ABOUT THIS EXERCISE: Retype only the stretch of lines that starts with the line containing "当且仅当 $p(x,y)=p(x)p(y)$ 时等号成立, 即$X$,$Y$独立." and ends with the last line of the records, both included, exactly.
(STUDY MATERIAL begins)
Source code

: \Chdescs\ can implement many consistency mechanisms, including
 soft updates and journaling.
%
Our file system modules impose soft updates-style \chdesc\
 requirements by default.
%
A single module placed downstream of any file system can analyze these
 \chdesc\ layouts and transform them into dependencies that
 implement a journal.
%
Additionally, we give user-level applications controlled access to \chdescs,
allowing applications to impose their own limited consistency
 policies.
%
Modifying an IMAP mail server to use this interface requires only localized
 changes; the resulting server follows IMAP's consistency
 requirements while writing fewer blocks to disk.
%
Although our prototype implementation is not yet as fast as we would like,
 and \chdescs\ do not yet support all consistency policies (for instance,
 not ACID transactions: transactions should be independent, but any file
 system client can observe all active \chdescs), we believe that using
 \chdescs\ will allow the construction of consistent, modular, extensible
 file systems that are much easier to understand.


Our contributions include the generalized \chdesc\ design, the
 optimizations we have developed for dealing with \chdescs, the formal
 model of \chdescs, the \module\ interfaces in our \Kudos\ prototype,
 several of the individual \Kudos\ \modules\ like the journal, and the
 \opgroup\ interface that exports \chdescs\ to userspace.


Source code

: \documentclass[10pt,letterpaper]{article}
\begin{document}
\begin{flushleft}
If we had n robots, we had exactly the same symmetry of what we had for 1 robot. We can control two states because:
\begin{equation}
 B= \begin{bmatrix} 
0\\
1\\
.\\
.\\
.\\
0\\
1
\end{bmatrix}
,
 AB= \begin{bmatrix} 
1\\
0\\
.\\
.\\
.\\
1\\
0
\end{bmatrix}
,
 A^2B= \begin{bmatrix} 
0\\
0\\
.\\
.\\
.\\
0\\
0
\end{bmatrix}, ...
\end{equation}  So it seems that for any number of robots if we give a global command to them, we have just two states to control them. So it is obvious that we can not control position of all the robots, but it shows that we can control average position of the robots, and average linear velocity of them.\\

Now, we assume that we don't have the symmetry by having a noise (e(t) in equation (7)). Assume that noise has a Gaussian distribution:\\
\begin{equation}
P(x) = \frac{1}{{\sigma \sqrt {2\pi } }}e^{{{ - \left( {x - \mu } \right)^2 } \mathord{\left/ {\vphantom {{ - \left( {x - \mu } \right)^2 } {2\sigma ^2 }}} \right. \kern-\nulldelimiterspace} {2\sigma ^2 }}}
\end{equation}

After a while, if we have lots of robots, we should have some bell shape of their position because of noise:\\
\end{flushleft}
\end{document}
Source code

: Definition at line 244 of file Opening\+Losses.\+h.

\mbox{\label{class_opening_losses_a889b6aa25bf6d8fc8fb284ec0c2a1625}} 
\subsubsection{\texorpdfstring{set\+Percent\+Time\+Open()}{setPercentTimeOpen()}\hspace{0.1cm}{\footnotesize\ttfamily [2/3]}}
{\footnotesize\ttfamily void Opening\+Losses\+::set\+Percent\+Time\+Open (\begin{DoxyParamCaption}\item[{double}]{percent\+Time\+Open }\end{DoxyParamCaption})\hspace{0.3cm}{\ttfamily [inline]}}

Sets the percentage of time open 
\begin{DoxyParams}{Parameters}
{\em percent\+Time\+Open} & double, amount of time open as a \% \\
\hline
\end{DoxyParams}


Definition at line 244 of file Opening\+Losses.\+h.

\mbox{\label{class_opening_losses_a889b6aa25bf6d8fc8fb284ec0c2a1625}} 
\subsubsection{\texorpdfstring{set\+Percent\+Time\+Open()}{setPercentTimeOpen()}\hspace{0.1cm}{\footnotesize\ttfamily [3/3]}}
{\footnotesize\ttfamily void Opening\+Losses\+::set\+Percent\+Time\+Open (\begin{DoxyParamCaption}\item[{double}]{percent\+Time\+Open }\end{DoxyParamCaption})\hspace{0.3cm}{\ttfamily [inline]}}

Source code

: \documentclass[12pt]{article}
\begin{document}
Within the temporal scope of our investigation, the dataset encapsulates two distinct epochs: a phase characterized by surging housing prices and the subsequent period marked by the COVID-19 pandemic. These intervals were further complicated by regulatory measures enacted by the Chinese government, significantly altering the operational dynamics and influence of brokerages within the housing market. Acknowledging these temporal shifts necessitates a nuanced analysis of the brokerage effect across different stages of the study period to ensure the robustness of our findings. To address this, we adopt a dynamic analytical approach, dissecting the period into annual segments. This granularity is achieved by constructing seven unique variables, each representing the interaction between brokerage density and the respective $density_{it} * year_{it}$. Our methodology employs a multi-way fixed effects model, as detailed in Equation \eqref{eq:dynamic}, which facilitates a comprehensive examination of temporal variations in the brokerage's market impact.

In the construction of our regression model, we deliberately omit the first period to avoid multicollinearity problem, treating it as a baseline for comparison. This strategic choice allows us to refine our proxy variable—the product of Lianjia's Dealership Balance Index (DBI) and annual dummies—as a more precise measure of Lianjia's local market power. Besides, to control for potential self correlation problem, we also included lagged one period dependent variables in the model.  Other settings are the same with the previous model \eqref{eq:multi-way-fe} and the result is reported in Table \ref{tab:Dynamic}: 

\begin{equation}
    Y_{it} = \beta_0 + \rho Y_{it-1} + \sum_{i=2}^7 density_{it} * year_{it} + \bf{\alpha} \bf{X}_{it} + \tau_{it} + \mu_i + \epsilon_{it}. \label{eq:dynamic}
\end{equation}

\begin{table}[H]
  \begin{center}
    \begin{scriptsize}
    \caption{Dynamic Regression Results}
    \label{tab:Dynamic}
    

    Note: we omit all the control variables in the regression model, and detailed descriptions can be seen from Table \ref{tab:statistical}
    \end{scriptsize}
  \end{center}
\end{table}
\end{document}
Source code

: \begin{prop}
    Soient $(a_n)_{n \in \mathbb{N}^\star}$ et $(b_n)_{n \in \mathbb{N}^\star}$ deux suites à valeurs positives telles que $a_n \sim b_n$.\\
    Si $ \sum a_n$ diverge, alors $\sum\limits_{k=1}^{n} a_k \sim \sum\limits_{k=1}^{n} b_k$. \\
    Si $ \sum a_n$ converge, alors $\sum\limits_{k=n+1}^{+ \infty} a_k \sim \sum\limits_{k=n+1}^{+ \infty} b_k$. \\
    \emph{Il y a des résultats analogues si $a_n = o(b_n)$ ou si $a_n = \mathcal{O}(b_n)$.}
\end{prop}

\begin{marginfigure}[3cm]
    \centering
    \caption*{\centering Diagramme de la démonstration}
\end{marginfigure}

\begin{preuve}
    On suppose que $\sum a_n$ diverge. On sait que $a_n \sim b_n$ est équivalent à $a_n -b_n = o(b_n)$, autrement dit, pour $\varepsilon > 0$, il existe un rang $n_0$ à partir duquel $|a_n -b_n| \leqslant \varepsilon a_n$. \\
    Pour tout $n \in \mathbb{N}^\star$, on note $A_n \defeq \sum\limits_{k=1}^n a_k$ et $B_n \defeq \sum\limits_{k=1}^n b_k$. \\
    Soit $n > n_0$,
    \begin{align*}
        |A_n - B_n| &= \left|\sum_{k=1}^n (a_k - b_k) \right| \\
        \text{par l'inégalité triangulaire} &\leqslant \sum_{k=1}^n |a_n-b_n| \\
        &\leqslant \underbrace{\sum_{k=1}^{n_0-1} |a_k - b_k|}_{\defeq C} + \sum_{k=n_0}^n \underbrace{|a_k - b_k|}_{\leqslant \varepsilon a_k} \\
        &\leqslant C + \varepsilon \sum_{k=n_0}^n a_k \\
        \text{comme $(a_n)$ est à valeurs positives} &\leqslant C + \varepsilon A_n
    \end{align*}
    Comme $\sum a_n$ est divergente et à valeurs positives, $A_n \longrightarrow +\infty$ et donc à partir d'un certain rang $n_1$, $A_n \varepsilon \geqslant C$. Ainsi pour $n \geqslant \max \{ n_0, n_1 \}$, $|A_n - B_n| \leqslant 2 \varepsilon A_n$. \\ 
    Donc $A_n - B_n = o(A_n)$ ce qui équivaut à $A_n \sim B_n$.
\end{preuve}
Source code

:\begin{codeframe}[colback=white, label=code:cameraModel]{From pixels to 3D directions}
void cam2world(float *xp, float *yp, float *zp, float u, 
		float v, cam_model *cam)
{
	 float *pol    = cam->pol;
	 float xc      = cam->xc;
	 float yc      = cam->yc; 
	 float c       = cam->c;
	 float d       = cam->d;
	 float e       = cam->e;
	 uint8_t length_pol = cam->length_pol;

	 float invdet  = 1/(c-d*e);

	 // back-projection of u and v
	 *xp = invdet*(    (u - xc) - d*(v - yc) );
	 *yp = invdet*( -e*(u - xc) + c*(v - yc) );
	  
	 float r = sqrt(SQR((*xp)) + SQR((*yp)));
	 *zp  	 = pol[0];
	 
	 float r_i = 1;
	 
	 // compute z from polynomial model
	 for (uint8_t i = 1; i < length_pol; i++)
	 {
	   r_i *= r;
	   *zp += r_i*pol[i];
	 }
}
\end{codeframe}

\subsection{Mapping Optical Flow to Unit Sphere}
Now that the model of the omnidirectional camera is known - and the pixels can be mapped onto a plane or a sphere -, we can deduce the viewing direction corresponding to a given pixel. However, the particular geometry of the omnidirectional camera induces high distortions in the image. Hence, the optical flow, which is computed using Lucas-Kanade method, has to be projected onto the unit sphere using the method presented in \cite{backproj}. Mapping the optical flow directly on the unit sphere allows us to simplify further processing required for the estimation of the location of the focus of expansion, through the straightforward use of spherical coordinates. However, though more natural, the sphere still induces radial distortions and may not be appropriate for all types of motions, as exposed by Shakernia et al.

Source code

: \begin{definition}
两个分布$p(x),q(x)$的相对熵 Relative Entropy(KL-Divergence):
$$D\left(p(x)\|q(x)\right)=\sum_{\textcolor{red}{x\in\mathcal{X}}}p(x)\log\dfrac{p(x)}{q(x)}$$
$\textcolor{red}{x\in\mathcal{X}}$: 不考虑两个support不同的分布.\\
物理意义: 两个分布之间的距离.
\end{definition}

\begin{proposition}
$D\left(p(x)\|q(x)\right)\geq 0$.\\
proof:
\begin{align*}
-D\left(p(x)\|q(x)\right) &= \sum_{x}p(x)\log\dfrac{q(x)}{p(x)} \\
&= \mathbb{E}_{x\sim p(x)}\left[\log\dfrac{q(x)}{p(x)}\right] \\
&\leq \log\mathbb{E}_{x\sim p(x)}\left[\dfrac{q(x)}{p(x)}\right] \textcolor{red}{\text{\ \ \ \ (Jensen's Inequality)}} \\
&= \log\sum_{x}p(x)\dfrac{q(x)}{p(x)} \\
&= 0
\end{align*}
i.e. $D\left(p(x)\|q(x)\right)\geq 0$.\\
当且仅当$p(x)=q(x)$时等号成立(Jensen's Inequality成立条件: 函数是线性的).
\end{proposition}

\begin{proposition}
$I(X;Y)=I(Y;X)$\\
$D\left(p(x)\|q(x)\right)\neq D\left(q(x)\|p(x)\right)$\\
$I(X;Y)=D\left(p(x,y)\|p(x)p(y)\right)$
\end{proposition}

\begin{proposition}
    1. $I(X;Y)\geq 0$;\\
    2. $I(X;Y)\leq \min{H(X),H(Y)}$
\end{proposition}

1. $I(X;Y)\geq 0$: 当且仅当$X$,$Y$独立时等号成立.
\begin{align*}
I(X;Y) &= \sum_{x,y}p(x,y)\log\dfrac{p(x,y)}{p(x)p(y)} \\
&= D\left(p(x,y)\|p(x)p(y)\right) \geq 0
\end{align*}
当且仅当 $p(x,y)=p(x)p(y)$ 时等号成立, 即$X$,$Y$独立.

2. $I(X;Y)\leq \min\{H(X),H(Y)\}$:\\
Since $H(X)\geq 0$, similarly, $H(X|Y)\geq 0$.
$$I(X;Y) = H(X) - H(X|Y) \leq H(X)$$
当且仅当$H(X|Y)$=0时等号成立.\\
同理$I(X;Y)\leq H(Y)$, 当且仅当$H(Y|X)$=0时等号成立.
(STUDY MATERIAL ends)
EXERCISE RESULT:
当且仅当 $p(x,y)=p(x)p(y)$ 时等号成立, 即$X$,$Y$独立.

2. $I(X;Y)\leq \min\{H(X),H(Y)\}$:\\
Since $H(X)\geq 0$, similarly, $H(X|Y)\geq 0$.
$$I(X;Y) = H(X) - H(X|Y) \leq H(X)$$
当且仅当$H(X|Y)$=0时等号成立.\\
同理$I(X;Y)\leq H(Y)$, 当且仅当$H(Y|X)$=0时等号成立.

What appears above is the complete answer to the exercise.